BEGIN The data

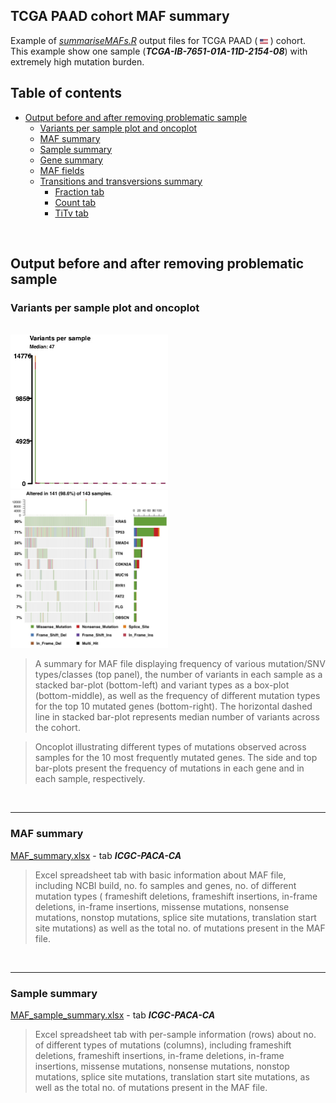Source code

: ## TCGA PAAD cohort MAF summary

Example of *[summariseMAFs.R](https://github.com/umccr/MAF-summary/tree/master/summariseMAFs.R)* output files for TCGA PAAD ( <img src="../Figures/flag-of-United-States-of-America.png" width="2.5%"> ) cohort. This example show one sample (***TCGA-IB-7651-01A-11D-2154-08***) with extremely high mutation burden.


## Table of contents

<!-- vim-markdown-toc GFM -->
* [Output before and after removing problematic sample](#output-before-and-after-removing-problematic-sample)
  * [Variants per sample plot and oncoplot](#variants-per-sample-plot-and-oncoplot)
  * [MAF summary](#maf-summary)
  * [Sample summary](#sample-summary)
  * [Gene summary](#gene-summary)
  * [MAF fields](#maf-fields-table)
  * [Transitions and transversions summary](#transitions_and_transversionse-summary)
    * [Fraction tab](#fraction-tab)
    * [Count tab](#count-tab)
    * [TiTv tab](#titv-tab)


<!-- vim-markdown-toc -->
<br>

## Output before and after removing problematic sample

### Variants per sample plot and oncoplot

<br />
<img src="Figures/MAF_summary_TCGA-PAAD.jpg" width="50%"> <img src="Figures/Oncoplot_TCGA-PAAD.jpg" width="50%">

>A summary for MAF file displaying frequency of various mutation/SNV types/classes (top panel), the number of variants in each sample as a stacked bar-plot (bottom-left) and variant types as a box-plot (bottom-middle), as well as the frequency of different mutation types for the top 10 mutated genes (bottom-right). The horizontal dashed line in stacked bar-plot represents median number of variants across the cohort.


>Oncoplot illustrating different types of mutations observed across samples for the 10 most frequently mutated genes. The side and top bar-plots present the frequency of mutations in each gene and in each sample, respectively.

<br />

---
### MAF summary

[MAF_summary.xlsx](https://github.com/umccr/MAF-summary/tree/master/ICGC_PACA-CA_MAF_summary/MAF_summary.xlsx) - tab ***ICGC-PACA-CA***

>Excel spreadsheet tab with basic information about  MAF file, including NCBI build, no. fo samples and genes, no. of different mutation types ( frameshift deletions, frameshift insertions, in-frame deletions, in-frame insertions, missense mutations, nonsense mutations, nonstop mutations, splice site mutations, translation start site mutations) as well as the total no. of mutations present in the MAF file.

<br />

---
### Sample summary

[MAF_sample_summary.xlsx](https://github.com/umccr/MAF-summary/tree/master/ICGC_PACA-CA_MAF_summary/MAF_sample_summary.xlsx) - tab ***ICGC-PACA-CA***

>Excel spreadsheet tab with per-sample information (rows) about no. of different types of mutations (columns), including frameshift deletions, frameshift insertions, in-frame deletions, in-frame insertions, missense mutations, nonsense mutations, nonstop mutations, splice site mutations, translation start site mutations, as well as the total no. of mutations present in the MAF file.

<br />


<br />
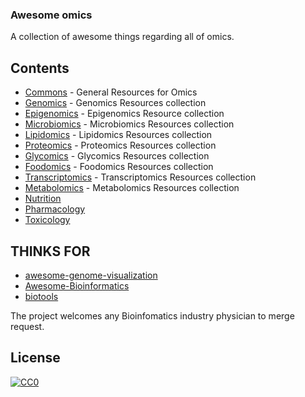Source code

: ### **Awesome omics**

A collection of awesome things regarding all of omics.
## Contents
- [Commons](/COMMON.md) - General Resources for Omics
- [Genomics](/GENOMICS.md) - Genomics Resources collection
- [Epigenomics](/EPIGENOMICS.md) - Epigenomics Resource collection
- [Microbiomics](/MICROBIOMICS.md) - Microbiomics Resources collection
- [Lipidomics](/LIPIDOMICS.md) - Lipidomics Resources collection
- [Proteomics](/PROTEOMICS.md) - Proteomics Resources collection
- [Glycomics](/GLYCOMICS.md) - Glycomics Resources collection
- [Foodomics](/FOODOMICS.md) - Foodomics Resources collection
- [Transcriptomics](/TRANSCRIPTOMICS.md) - Transcriptomics Resources collection
- [Metabolomics](/METABOLOMICS.md) - Metabolomics Resources collection
- [Nutrition](/NUTRITION.md)
- [Pharmacology](/PHARMACOLOGY.md)
- [Toxicology](/TOXICOLOGY.md)

## THINKS FOR 
- [awesome-genome-visualization](https://github.com/cmdcolin/)
- [Awesome-Bioinformatics](https://github.com/danielecook/Awesome-Bioinformatics)
- [biotools](https://github.com/jdidion/biotools)

The project welcomes any Bioinfomatics industry physician to merge request.
        


## License

[![CC0](http://mirrors.creativecommons.org/presskit/buttons/88x31/svg/cc-zero.svg)](https://creativecommons.org/publicdomain/zero/1.0/)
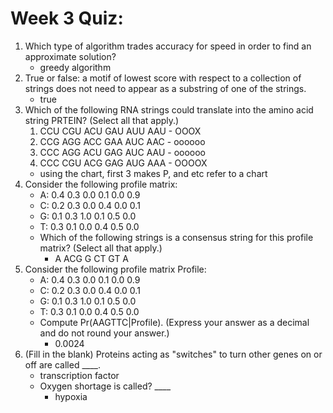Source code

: # Week 3 Quiz:
1. Which type of algorithm trades accuracy for speed in order to find an approximate solution?
    - greedy algorithm
2. True or false: a motif of lowest score with respect to a collection of strings does not need to appear as a substring of one of the strings.
    - true
3. Which of the following RNA strings could translate into the amino acid string PRTEIN? (Select all that apply.)
    1. CCU CGU ACU GAU AUU AAU - OOOX
    2. CCG AGG ACC GAA AUC AAC - oooooo
    3. CCC AGG ACU GAG AUC AAU - oooooo
    4. CCC CGU ACG GAG AUG AAA - OOOOX
    - using the chart, first 3 makes P, and etc refer to a chart
4. Consider the following profile matrix:
    - A: 0.4 0.3 0.0 0.1 0.0 0.9
    - C: 0.2 0.3 0.0 0.4 0.0 0.1
    - G: 0.1 0.3 1.0 0.1 0.5 0.0
    - T: 0.3 0.1 0.0 0.4 0.5 0.0
    - Which of the following strings is a consensus string for this profile matrix? (Select all that apply.)
        - A  ACG  G   CT  GT  A
5. Consider the following profile matrix Profile:
    - A: 0.4 0.3 0.0 0.1 0.0 0.9
    - C: 0.2 0.3 0.0 0.4 0.0 0.1
    - G: 0.1 0.3 1.0 0.1 0.5 0.0
    - T: 0.3 0.1 0.0 0.4 0.5 0.0
    - Compute Pr(AAGTTC|Profile). (Express your answer as a decimal and do not round your answer.)
        - 0.0024
6. (Fill in the blank) Proteins acting as "switches" to turn other genes on or off are called ____.
    - transcription factor
    - Oxygen shortage is called? ____
        - hypoxia
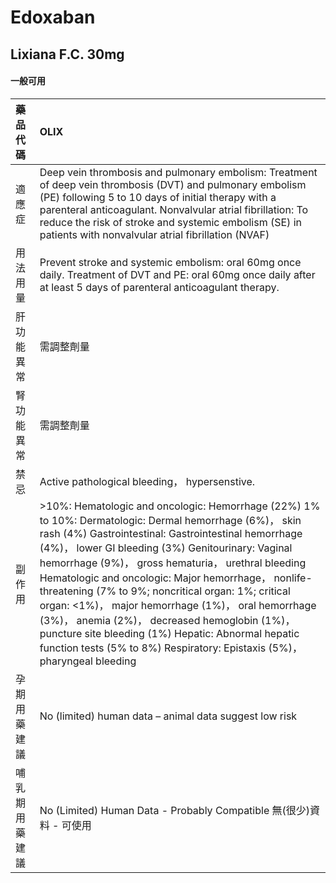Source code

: # Edoxaban

## Lixiana F.C. 30mg

#### 一般可用

| 藥品代碼       | OLIX                                                                                                                                                                                                                                                                                                                                                                                                                                                                                                                                                                                                                              |
|:---------------|:----------------------------------------------------------------------------------------------------------------------------------------------------------------------------------------------------------------------------------------------------------------------------------------------------------------------------------------------------------------------------------------------------------------------------------------------------------------------------------------------------------------------------------------------------------------------------------------------------------------------------------|
| 適應症         | Deep vein thrombosis and pulmonary embolism: Treatment of deep vein thrombosis (DVT) and pulmonary embolism (PE) following 5 to 10 days of initial therapy with a parenteral anticoagulant. Nonvalvular atrial fibrillation: To reduce the risk of stroke and systemic embolism (SE) in patients with nonvalvular atrial fibrillation (NVAF)                                                                                                                                                                                                                                                                                      |
| 用法用量       | Prevent stroke and systemic embolism: oral 60mg once daily.  Treatment of DVT and PE: oral 60mg once daily after at least 5 days of parenteral anticoagulant therapy.                                                                                                                                                                                                                                                                                                                                                                                                                                                             |
| 肝功能異常     | 需調整劑量                                                                                                                                                                                                                                                                                                                                                                                                                                                                                                                                                                                                                        |
| 腎功能異常     | 需調整劑量                                                                                                                                                                                                                                                                                                                                                                                                                                                                                                                                                                                                                        |
| 禁忌           | Active pathological bleeding， hypersenstive.                                                                                                                                                                                                                                                                                                                                                                                                                                                                                                                                                                                     |
| 副作用         | >10%: Hematologic and oncologic: Hemorrhage (22%) 1% to 10%: Dermatologic: Dermal hemorrhage (6%)， skin rash (4%) Gastrointestinal: Gastrointestinal hemorrhage (4%)， lower GI bleeding (3%) Genitourinary: Vaginal hemorrhage (9%)， gross hematuria， urethral bleeding Hematologic and oncologic: Major hemorrhage， nonlife-threatening (7% to 9%; noncritical organ: 1%; critical organ: <1%)， major hemorrhage (1%)， oral hemorrhage (3%)， anemia (2%)， decreased hemoglobin (1%)， puncture site bleeding (1%) Hepatic: Abnormal hepatic function tests (5% to 8%) Respiratory: Epistaxis (5%)， pharyngeal bleeding |
| 孕期用藥建議   | No (limited) human data – animal data suggest low risk                                                                                                                                                                                                                                                                                                                                                                                                                                                                                                                                                                            |
| 哺乳期用藥建議 | No (Limited) Human Data - Probably Compatible 無(很少)資料 - 可使用                                                                                                                                                                                                                                                                                                                                                                                                                                                                                                                                                               |

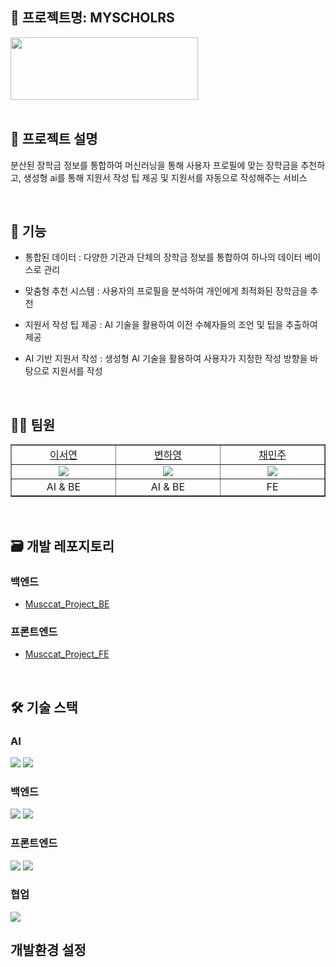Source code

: ## 📍 프로젝트명: MYSCHOLRS

<img src="https://github.com/judymoody59/Musccat_Example/assets/108432112/88a11d1d-c27c-4bef-920d-fdb0b213f21d" width="300" height="100" />
<br>
<br>


## 📒 프로젝트 설명
분산된 장학금 정보를 통합하여 머신러닝을 통해 사용자 프로필에 맞는 장학금을 추천하고, 생성형 ai를 통해 지원서 작성 팁 제공 및 지원서를 자동으로 작성해주는 서비스

<br>

## 📑 기능
- 통합된 데이터 : 다양한 기관과 단체의 장학금 정보를 통합하여 하나의 데이터 베이스로 관리

- 맞춤형 추천 시스템 : 사용자의 프로필을 분석하여 개인에게 최적화된 장학금을 추천

- 지원서 작성 팁 제공 : AI 기술을 활용하여 이전 수혜자들의 조언 및 팁을 추출하여 제공

- AI 기반 지원서 작성 : 생성형 AI 기술을 활용하여 사용자가 지정한 작성 방향을 바탕으로 지원서를 작성

<br>

## 👩‍💻 팀원

<table border="1" cellspacing="0" cellpadding="0" width="90%">
    <tr width="100%">
        <td width="10%" align="center"><a href= "https://github.com/SeoYeomm">이서연</a></td>
        <td width="10%" align="center"><a href= "https://github.com/hayong39">변하영</a></td>
        <td width="10%" align="center"><a href= "https://github.com/judymoody59" width="100px">채민주</a></td>
    </tr>
    <tr width="100%">
        <td width="10%" align="center"><img src = "https://avatars.githubusercontent.com/SeoYeomm"></td>
        <td width="10%" align="center"><img src = "https://avatars.githubusercontent.com/hayong39"/></td>
        <td width="10%" align="center"><img src = "https://avatars.githubusercontent.com/judymoody59"/></td>
    </tr>
    <tr width="100%">
        <td width="10%" align="center">AI & BE</td>
        <td width="10%" align="center">AI & BE</td>
        <td width="10%" align="center">FE</td>
   </tr>
</table>

<br>

## 🗃️ 개발 레포지토리

### 백엔드
  - [Musccat_Project_BE](https://github.com/Musccat/Musccat_Project_BE)
### 프론트엔드
  - [Musccat_Project_FE](https://github.com/Musccat/Musccat_Project_FE)

<br>


## 🛠️ 기술 스택

### AI 
<img src="https://img.shields.io/badge/TensorFlow-FF6F00?style=for-the-badge&logo=TensorFlow&logoColor=white"> <img src="https://img.shields.io/badge/PyTorch-EE4C2C?style=for-the-badge&logo=PyTorch&logoColor=white">

### 백엔드
<img src="https://img.shields.io/badge/Python-3776AB?style=for-the-badge&logo=Python&logoColor=white"> <img src="https://img.shields.io/badge/Django-092E20?style=for-the-badge&logo=Django&logoColor=white">

### 프론트엔드
<img src="https://img.shields.io/badge/React-61DAFB?style=for-the-badge&logo=React&logoColor=black">
<img src="https://img.shields.io/badge/JavaScript-F7DF1E?style=for-the-badge&logo=JavaScript&logoColor=black">

### 협업
<img src="https://img.shields.io/badge/GitHub-181717?style=for-the-badge&logo=GitHub&logoColor=white">

<br>

## 개발환경 설정
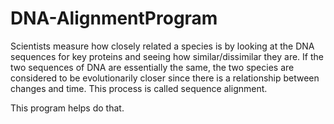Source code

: # DNA-AlignmentProgram
 Scientists measure how closely related a species is by looking at the DNA sequences for key
 proteins and seeing how similar/dissimilar they are. If the two sequences of DNA are essentially
 the same, the two species are considered to be evolutionarily closer since there is a relationship
 between changes and time. This process is called sequence alignment.
 
 This program helps do that.
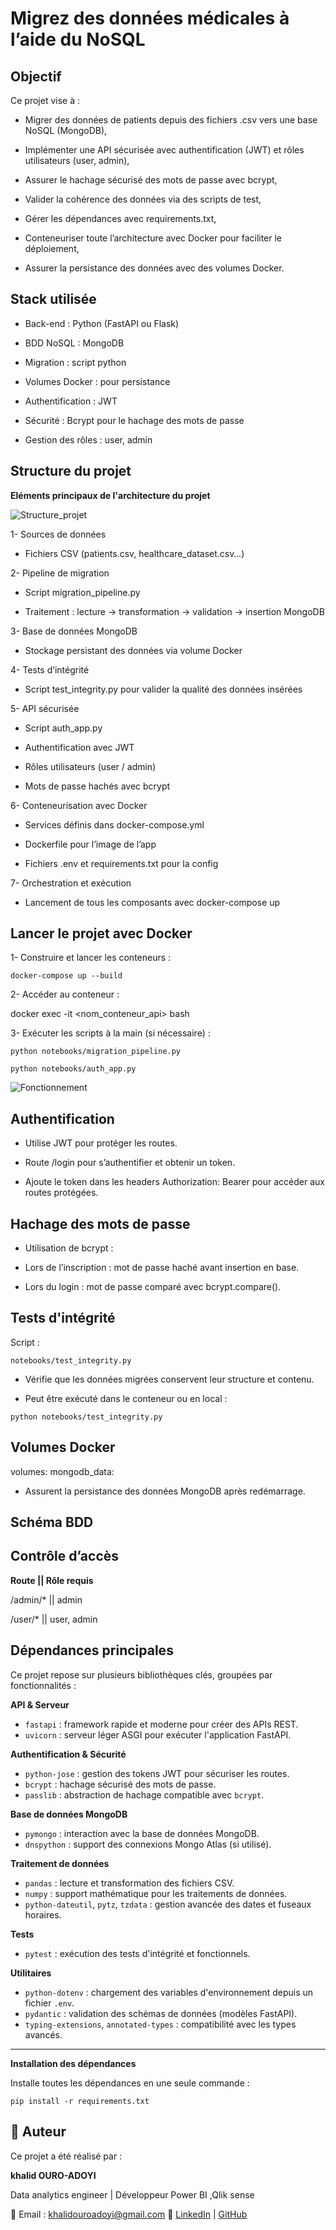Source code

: 
# Migrez des données médicales à l’aide du NoSQL

## Objectif

Ce projet vise à :

- Migrer des données de patients depuis des fichiers .csv vers une base NoSQL (MongoDB),

- Implémenter une API sécurisée avec authentification (JWT) et rôles utilisateurs (user, admin),

- Assurer le hachage sécurisé des mots de passe avec bcrypt,

- Valider la cohérence des données via des scripts de test,

- Gérer les dépendances avec requirements.txt,

- Conteneuriser toute l’architecture avec Docker pour faciliter le déploiement,

- Assurer la persistance des données avec des volumes Docker.

## Stack utilisée

- Back-end : Python (FastAPI ou Flask)

- BDD NoSQL : MongoDB

- Migration : script python

- Volumes Docker : pour persistance

- Authentification : JWT

- Sécurité : Bcrypt pour le hachage des mots de passe

- Gestion des rôles : user, admin

##  Structure du projet

 **Eléments principaux de l'architecture du projet**

![Structure_projet](images/Image_pres.png)

1- Sources de données

- Fichiers CSV (patients.csv, healthcare_dataset.csv…)

2- Pipeline de migration

- Script migration_pipeline.py

- Traitement : lecture → transformation → validation → insertion MongoDB

3- Base de données MongoDB

- Stockage persistant des données via volume Docker

4- Tests d’intégrité

- Script test_integrity.py pour valider la qualité des données insérées

5- API sécurisée

- Script auth_app.py

- Authentification avec JWT

- Rôles utilisateurs (user / admin)

- Mots de passe hachés avec bcrypt

6- Conteneurisation avec Docker

- Services définis dans docker-compose.yml

- Dockerfile pour l’image de l’app

- Fichiers .env et requirements.txt pour la config

7- Orchestration et exécution

- Lancement de tous les composants avec docker-compose up

## Lancer le projet avec Docker

1- Construire et lancer les conteneurs :

`docker-compose up --build`

2- Accéder au conteneur :

docker exec -it <nom_conteneur_api> bash

3- Exécuter les scripts à la main (si nécessaire) :

`python notebooks/migration_pipeline.py`


`python notebooks/auth_app.py`

![Fonctionnement](images/Structure_projet.png)

## Authentification

- Utilise JWT pour protéger les routes.

- Route /login pour s’authentifier et obtenir un token.

- Ajoute le token dans les headers Authorization: Bearer <token> pour accéder aux routes protégées.

## Hachage des mots de passe

- Utilisation de bcrypt :

- Lors de l’inscription : mot de passe haché avant insertion en base.

- Lors du login : mot de passe comparé avec bcrypt.compare().

## Tests d'intégrité

Script :

`notebooks/test_integrity.py`

- Vérifie que les données migrées conservent leur structure et contenu.

- Peut être exécuté dans le conteneur ou en local : 

`python notebooks/test_integrity.py`

## Volumes Docker

volumes:
  mongodb_data:

- Assurent la persistance des données MongoDB après redémarrage.

## Schéma BDD


## Contrôle d’accès

**Route	  ||  Rôle requis**

/admin/*  ||  admin

/user/*	 ||    user, admin

## Dépendances principales

Ce projet repose sur plusieurs bibliothèques clés, groupées par fonctionnalités :

**API & Serveur**
- `fastapi` : framework rapide et moderne pour créer des APIs REST.
- `uvicorn` : serveur léger ASGI pour exécuter l'application FastAPI.

**Authentification & Sécurité**
- `python-jose` : gestion des tokens JWT pour sécuriser les routes.
- `bcrypt` : hachage sécurisé des mots de passe.
- `passlib` : abstraction de hachage compatible avec `bcrypt`.

**Base de données MongoDB**
- `pymongo` : interaction avec la base de données MongoDB.
- `dnspython` : support des connexions Mongo Atlas (si utilisé).

**Traitement de données**
- `pandas` : lecture et transformation des fichiers CSV.
- `numpy` : support mathématique pour les traitements de données.
- `python-dateutil`, `pytz`, `tzdata` : gestion avancée des dates et fuseaux horaires.

**Tests**
- `pytest` : exécution des tests d'intégrité et fonctionnels.

**Utilitaires**
- `python-dotenv` : chargement des variables d'environnement depuis un fichier `.env`.
- `pydantic` : validation des schémas de données (modèles FastAPI).
- `typing-extensions`, `annotated-types` : compatibilité avec les types avancés.

---

**Installation des dépendances**

Installe toutes les dépendances en une seule commande :

`pip install -r requirements.txt`

## 👤 Auteur

Ce projet a été réalisé par :

**khalid OURO-ADOYI**  

Data analytics engineer | Développeur Power BI ,Qlik sense 

📧 Email : khalidouroadoyi@gmail.com
🔗 [LinkedIn](https://www.linkedin.com/in/khalid-ouro-adoyi/) | [GitHub](https://github.com/LIDONI)
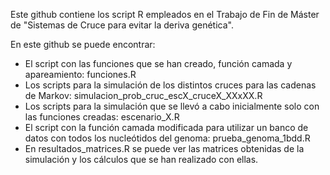 Este github contiene los script R empleados en el Trabajo de Fin de Máster de "Sistemas de Cruce para evitar la deriva genética".

En este github se puede encontrar:
- El script con las funciones que se han creado, función camada y apareamiento: funciones.R
- Los scripts para la simulación de los distintos cruces para las cadenas de Markov: simulacion_prob_cruc_escX_cruceX_XXxXX.R
- Los scripts para la simulación que se llevó a cabo inicialmente solo con las funciones creadas: escenario_X.R
- El script con la función camada modificada para utilizar un banco de datos con todos los nucleótidos del genoma: prueba_genoma_1bdd.R
- En resultados_matrices.R se puede ver las matrices obtenidas de la simulación y los cálculos que se han realizado con ellas.
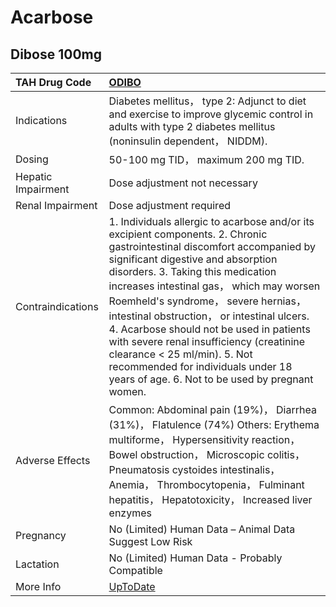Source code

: # Acarbose

## Dibose 100mg

| TAH Drug Code      | [ODIBO](https://www.tahsda.org.tw/drugs/hissearch.php?drug_code=ODIBO)                                                                                                                                                                                                                                                                                                                                                                                                                                                                               |
|:-------------------|:-----------------------------------------------------------------------------------------------------------------------------------------------------------------------------------------------------------------------------------------------------------------------------------------------------------------------------------------------------------------------------------------------------------------------------------------------------------------------------------------------------------------------------------------------------|
| Indications        | Diabetes mellitus， type 2: Adjunct to diet and exercise to improve glycemic control in adults with type 2 diabetes mellitus (noninsulin dependent， NIDDM).                                                                                                                                                                                                                                                                                                                                                                                         |
| Dosing             | 50-100 mg TID， maximum 200 mg TID.                                                                                                                                                                                                                                                                                                                                                                                                                                                                                                                  |
| Hepatic Impairment | Dose adjustment not necessary                                                                                                                                                                                                                                                                                                                                                                                                                                                                                                                        |
| Renal Impairment   | Dose adjustment required                                                                                                                                                                                                                                                                                                                                                                                                                                                                                                                             |
| Contraindications  | 1. Individuals allergic to acarbose and/or its excipient components. 2. Chronic gastrointestinal discomfort accompanied by significant digestive and absorption disorders. 3. Taking this medication increases intestinal gas， which may worsen Roemheld's syndrome， severe hernias， intestinal obstruction， or intestinal ulcers. 4. Acarbose should not be used in patients with severe renal insufficiency (creatinine clearance < 25 ml/min). 5. Not recommended for individuals under 18 years of age. 6. Not to be used by pregnant women. |
| Adverse Effects    | Common: Abdominal pain (19%)， Diarrhea (31%)， Flatulence (74%) Others: Erythema multiforme， Hypersensitivity reaction， Bowel obstruction， Microscopic colitis， Pneumatosis cystoides intestinalis， Anemia， Thrombocytopenia， Fulminant hepatitis， Hepatotoxicity， Increased liver enzymes                                                                                                                                                                                                                                                 |
| Pregnancy          | No (Limited) Human Data – Animal Data Suggest Low Risk                                                                                                                                                                                                                                                                                                                                                                                                                                                                                               |
| Lactation          | No (Limited) Human Data - Probably Compatible                                                                                                                                                                                                                                                                                                                                                                                                                                                                                                        |
| More Info          | [UpToDate](https://www.uptodate.com/contents/acarbose-drug-information)                                                                                                                                                                                                                                                                                                                                                                                                                                                                              |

END The data

- Exercise -
Go through the records above and, whenever a line includes the word "deletions", copy it.

- Exercise response -
>Excel spreadsheet tab with basic information about  MAF file, including NCBI build, no. fo samples and genes, no. of different mutation types ( frameshift deletions, frameshift insertions, in-frame deletions, in-frame insertions, missense mutations, nonsense mutations, nonstop mutations, splice site mutations, translation start site mutations) as well as the total no. of mutations present in the MAF file.
>Excel spreadsheet tab with per-sample information (rows) about no. of different types of mutations (columns), including frameshift deletions, frameshift insertions, in-frame deletions, in-frame insertions, missense mutations, nonsense mutations, nonstop mutations, splice site mutations, translation start site mutations, as well as the total no. of mutations present in the MAF file.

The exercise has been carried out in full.